25 May 2023

Parenting: Inside the dyslexic mind

From Nine To Noon, 11:25 am on 25 May 2023
Laughton King

Laughton King Photo: Exisle Publishing

Expecting a dyslexic child to thrive in a neurotypical education system is like filling a diesel engine with petrol, a retired psychologist says.

Laughton King is on a personal crusade to help parents and teachers to understand children with learning difficulties.

King, author of new book Inside the Dyslexic Mind, has spent his 70-plus years navigating education and a professional career as a dyslexic person. He has first-hand experience of the struggles, frustrations, misconceptions and psychological fallout from having a learning difficulty.

He tells Kathryn Ryan that there is “huge confusion” about dyslexia. The word itself is taken from Latin and means ‘difficulty with language’. While that’s an accurate enough description, our understanding of what it means is way off, he says.

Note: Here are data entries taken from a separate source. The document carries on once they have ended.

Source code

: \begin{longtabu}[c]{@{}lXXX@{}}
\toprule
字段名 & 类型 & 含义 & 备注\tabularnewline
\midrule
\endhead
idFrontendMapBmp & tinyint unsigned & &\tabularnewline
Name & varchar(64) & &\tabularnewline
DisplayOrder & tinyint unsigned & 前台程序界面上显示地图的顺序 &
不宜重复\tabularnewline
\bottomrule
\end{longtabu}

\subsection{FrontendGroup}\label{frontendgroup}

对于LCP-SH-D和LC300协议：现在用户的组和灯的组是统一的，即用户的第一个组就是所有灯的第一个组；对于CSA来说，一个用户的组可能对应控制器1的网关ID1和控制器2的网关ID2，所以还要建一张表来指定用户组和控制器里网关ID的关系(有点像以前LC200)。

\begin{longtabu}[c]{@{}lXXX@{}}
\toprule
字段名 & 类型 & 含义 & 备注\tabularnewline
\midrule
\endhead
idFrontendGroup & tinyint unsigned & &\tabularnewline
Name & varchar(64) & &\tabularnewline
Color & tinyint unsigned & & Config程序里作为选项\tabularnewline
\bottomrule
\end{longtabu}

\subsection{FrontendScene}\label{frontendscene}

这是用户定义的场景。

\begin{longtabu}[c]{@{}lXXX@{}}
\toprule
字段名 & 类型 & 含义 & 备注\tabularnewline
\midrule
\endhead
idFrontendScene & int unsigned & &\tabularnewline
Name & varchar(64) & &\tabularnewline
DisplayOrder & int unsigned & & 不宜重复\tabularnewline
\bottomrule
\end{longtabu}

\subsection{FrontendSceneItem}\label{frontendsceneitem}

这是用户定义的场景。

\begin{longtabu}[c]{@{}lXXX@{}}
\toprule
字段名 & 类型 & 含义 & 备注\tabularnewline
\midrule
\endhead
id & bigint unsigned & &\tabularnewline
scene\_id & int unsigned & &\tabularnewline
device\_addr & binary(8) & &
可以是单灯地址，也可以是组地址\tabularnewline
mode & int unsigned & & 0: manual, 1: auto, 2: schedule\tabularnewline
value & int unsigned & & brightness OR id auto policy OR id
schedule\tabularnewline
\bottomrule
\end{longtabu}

“Dyslexia is a not reading difficulty. It looks like it, but it's not. It's not a writing difficulty (it does look like it, but it’s not). It’s not a learning difficulty.

“What it is, is a teaching difficulty, because the person who is dyslexic has absolutely, totally an utterly normal brain.”

King says there is nothing wrong with a dyslexic brain, it’s just slightly different.

“You could liken it to the difference between petrol and diesel. The car looks the same, it runs, it's got a motor, but what you put in the tank is slightly different.”

Our reading and writing system was invented about 4000 years ago by the Phoenicians, who understood that about 85 percent of the population were right-handed. This is why, King says, that letters, words and sentences go from left to right.

“When it comes to reading and writing, the poor little dyslexic kid is like a diesel engine somebody's filling full of petrol. We are trying to get this kid to work in a manner that is not natural, and he's having to effectively work backwards.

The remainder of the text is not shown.